The Pains in Terraform Collaboration

Published in

ITNEXT

11 min readDec 21, 2022

The snags that may stall your Terraform adoption and what to do

I divide Infrastructure as Code (IaC) into three categories. Mark-up languages like CloudFormation and ARM have simple format, but the body of code sprawls enormously with more objects lumped together. Domain specific languages such as Terraform’s HCL, feature flexible syntax and a mild dose of abstraction, creating a pleasant coding experience. Libraries that supports general-purpose programming languages, such as AWS CDK and Pulumi, are extremely powerful yet requiring serious programming proficiencies to tame the hyper-abstractions.

It is no surprise that Terraform, situated in the middle ground, has gained momentum. In 2022, GitHub’s Octoverse report identifies HCL as the fastest growing language. Along with the rising adoptions comes a wave of suffering teams tinkering with arbitrary workflow setups. In this article I will articulate some pain points during collaboration in Terraform, and help you think through the planning of workflow tooling upfront.

From State to Workspace

Many of us were introduced to Terraform through the local run of “init-plan-apply”, a purposefully simplified scenario aiming to show the IaC magic in minutes. The init command pulls down modules and providers. The plan command projects changes. And the apply command commits the changes via cloud service endpoint. The whole trilogy is a one-man show that plays on a single laptop. As we divide coding tasks among team members, the once-solid runbook starts to crumble. The first hurdle a team often stumbles across is state management.
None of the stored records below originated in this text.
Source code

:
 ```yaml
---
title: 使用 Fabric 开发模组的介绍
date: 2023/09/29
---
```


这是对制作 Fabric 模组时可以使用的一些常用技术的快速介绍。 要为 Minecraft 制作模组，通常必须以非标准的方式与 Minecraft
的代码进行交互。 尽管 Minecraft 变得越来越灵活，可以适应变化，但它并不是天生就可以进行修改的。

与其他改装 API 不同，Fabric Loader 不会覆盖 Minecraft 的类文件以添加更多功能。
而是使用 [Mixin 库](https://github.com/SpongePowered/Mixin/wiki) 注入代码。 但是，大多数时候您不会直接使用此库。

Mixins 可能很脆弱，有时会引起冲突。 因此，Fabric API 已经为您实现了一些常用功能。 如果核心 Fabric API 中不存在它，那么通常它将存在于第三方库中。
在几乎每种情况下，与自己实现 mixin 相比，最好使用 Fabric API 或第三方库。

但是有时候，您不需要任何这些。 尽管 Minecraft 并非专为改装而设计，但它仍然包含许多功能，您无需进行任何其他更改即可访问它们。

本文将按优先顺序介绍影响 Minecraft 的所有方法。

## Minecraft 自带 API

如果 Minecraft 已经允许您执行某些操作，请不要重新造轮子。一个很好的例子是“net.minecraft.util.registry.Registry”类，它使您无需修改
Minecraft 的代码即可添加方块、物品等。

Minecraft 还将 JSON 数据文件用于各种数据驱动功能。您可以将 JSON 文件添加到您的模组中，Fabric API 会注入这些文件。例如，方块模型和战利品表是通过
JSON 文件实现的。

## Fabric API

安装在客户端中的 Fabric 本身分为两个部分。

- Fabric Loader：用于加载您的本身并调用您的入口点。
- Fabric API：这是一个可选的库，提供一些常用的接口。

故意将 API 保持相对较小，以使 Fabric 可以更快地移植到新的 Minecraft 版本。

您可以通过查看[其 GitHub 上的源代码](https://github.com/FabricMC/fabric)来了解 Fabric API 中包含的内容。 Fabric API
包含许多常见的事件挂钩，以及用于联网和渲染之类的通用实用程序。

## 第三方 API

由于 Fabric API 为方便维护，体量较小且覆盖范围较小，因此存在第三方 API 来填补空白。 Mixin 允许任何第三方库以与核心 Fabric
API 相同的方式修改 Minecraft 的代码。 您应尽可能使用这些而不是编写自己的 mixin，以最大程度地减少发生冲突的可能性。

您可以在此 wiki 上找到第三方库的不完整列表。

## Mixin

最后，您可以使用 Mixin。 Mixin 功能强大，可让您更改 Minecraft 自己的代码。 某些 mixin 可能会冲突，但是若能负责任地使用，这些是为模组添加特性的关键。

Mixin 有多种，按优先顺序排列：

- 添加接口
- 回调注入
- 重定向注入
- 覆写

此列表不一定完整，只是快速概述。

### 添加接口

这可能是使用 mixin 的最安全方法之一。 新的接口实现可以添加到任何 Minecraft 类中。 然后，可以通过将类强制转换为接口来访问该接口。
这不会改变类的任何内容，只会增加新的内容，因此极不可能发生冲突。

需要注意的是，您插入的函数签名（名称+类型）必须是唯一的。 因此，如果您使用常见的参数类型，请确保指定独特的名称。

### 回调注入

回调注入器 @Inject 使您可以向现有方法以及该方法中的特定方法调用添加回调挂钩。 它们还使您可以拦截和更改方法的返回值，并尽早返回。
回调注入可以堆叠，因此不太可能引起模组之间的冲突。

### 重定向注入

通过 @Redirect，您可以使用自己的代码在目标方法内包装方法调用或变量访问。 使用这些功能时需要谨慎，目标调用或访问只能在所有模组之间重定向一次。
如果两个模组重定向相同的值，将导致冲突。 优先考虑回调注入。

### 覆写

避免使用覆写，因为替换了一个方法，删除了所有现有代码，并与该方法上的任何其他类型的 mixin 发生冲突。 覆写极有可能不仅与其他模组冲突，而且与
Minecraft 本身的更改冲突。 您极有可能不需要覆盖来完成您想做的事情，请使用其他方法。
In a Terraform workspace, a state file serves as a cache of the last known state of the cloud resources. By design, a state file falls out of date frequently and needs refresh repeatedly. When sharing it remotely with a team, we have to handle racing condition, i.e. concurrent apply, or plan during apply. In addition, a state file contains sensitive data so we must protect access. Indeed, the idea of using state was born controversial and has since been challenged. Eventually Terraform developers determined that state is a necessary evil, and summed it up here.

The three moving targets in Terraform operation

To manage states remotely, Terraform provides a variety of interfaces with storage backends. For example, On Azure, we can store state file to blob storage. On AWS, we use S3 and Dynamo DB together. Even with the wealth of options, self-managing state file still feels grinding: we have to control access to state, and and clear up lock errors that arise from time to time. For peace of mind, consider a managed backend for remote state, and check out GitLab, Terraform Cloud, Scalr and Spacelift.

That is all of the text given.